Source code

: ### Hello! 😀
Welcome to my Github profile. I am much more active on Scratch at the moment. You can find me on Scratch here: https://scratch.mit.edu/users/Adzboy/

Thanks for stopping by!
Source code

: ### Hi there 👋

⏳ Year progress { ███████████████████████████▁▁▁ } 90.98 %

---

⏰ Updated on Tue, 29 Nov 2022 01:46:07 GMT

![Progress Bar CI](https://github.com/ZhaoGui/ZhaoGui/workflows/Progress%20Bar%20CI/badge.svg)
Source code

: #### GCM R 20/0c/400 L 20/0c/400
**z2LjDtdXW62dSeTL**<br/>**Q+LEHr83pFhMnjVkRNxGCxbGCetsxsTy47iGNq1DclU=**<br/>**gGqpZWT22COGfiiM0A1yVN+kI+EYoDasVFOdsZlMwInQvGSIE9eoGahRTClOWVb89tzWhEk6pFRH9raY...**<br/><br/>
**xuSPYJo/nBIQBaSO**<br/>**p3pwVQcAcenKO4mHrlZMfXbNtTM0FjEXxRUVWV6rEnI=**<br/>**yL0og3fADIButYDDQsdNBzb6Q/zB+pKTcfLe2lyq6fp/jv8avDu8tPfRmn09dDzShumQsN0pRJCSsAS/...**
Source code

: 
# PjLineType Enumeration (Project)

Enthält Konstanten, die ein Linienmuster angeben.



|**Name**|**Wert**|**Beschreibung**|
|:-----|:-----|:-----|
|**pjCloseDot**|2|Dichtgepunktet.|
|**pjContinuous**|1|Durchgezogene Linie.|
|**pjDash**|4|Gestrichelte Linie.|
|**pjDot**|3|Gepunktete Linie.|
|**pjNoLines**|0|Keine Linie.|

★ ★ ★

# Problem
In how many lines of the data does the string "https" occur? Answer with the number and nothing else.

# Output
2